In the 1980s, Kuwait was the Gulf’s cultural and social pacesetter. Its television dramas, theatre productions and glossy magazines—Al Arabi among them—were widely consumed in Saudi households, shaping an image of a small but sophisticated neighbour. To marry a Kuwaiti was, in certain circles, considered a social coup. Kuwait’s parliamentary politics and outspoken press contrasted sharply with Saudi Arabia’s quieter public sphere, reinforcing the perception that Kuwait was the more “modern” society. The influence extended beyond culture to intellectual life: many in the Gulf followed the sharp political commentary of Abdullah Al-Nafisi, and today, voices like historian Badr Al-Saif continue that tradition of informed, articulate public discourse.

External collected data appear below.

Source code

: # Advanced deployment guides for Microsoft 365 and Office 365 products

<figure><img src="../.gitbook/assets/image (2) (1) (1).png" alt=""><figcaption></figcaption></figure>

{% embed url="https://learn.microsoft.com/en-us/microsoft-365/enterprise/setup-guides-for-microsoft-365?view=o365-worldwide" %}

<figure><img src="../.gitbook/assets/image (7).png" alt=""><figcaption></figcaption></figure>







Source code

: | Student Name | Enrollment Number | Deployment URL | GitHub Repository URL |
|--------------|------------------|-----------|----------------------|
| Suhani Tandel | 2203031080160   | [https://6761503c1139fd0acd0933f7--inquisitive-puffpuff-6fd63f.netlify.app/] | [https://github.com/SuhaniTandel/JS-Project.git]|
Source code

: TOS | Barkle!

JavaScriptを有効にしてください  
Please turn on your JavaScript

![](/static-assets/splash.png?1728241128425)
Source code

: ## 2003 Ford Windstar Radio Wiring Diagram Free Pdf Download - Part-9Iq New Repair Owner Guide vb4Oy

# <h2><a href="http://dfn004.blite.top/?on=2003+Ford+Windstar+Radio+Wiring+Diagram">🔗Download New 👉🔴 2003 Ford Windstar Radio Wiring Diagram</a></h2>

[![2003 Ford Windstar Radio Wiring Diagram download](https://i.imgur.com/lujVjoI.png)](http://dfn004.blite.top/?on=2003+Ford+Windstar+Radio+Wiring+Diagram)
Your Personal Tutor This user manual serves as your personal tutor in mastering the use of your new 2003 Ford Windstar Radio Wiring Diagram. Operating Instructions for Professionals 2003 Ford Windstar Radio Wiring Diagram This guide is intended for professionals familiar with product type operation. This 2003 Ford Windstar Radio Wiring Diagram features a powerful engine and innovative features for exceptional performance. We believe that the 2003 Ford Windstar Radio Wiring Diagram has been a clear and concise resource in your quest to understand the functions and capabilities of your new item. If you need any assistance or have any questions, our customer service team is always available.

When I finally visited Kuwait for the first time in 2024, decades after those impressions were formed, I expected to see a country that had carried its head start forward. Instead, I found something closer to Saudi Arabia in the late 1980s. Much of the cityscape—the iconic television tower, the streets I remembered from Kuwaiti serials—had aged without significant renewal. There was beauty in places: the elegance of its malls, the refinement of personal style, the quality of products on display. Yet the sense of urban modernity I had imagined simply was not there.
Conversations with Kuwaitis, however, revealed something less tangible but deeply present: a reservoir of knowledge and cultural awareness. Interviews with several Kuwaiti women left me impressed by their grasp of history, literature and regional affairs. This intellectual confidence, visible in the country’s arts, media and academic life, remains one of Kuwait’s quiet strengths—an inheritance from the decades when its cultural exports shaped much of the Gulf’s imagination.
Kuwait’s current administrative reforms evoke Saudi Arabia in the early 2000s, when the drop in oil prices below $10 a barrel turned long-standing talk of diversification into necessity. In Saudi Arabia, economic reform gradually made space for social change, including acceptance of jobs once dismissed as unsuitable—just as other Gulf states have had to recalibrate their own labour markets and social norms. Oman introduced taxation, Qatar invested in infrastructure and finance, while the UAE—especially Dubai—built its identity on trade and tourism from the outset.
The pattern is clear: across the Gulf, societies that once relied on oil wealth are learning to adjust to a more practical, diversified reality. For Kuwait, as for its neighbours before it, the test will be whether administrative efficiency can spark a broader renewal—not only in the economy, but in the public life and opportunities that shape how a society sees itself.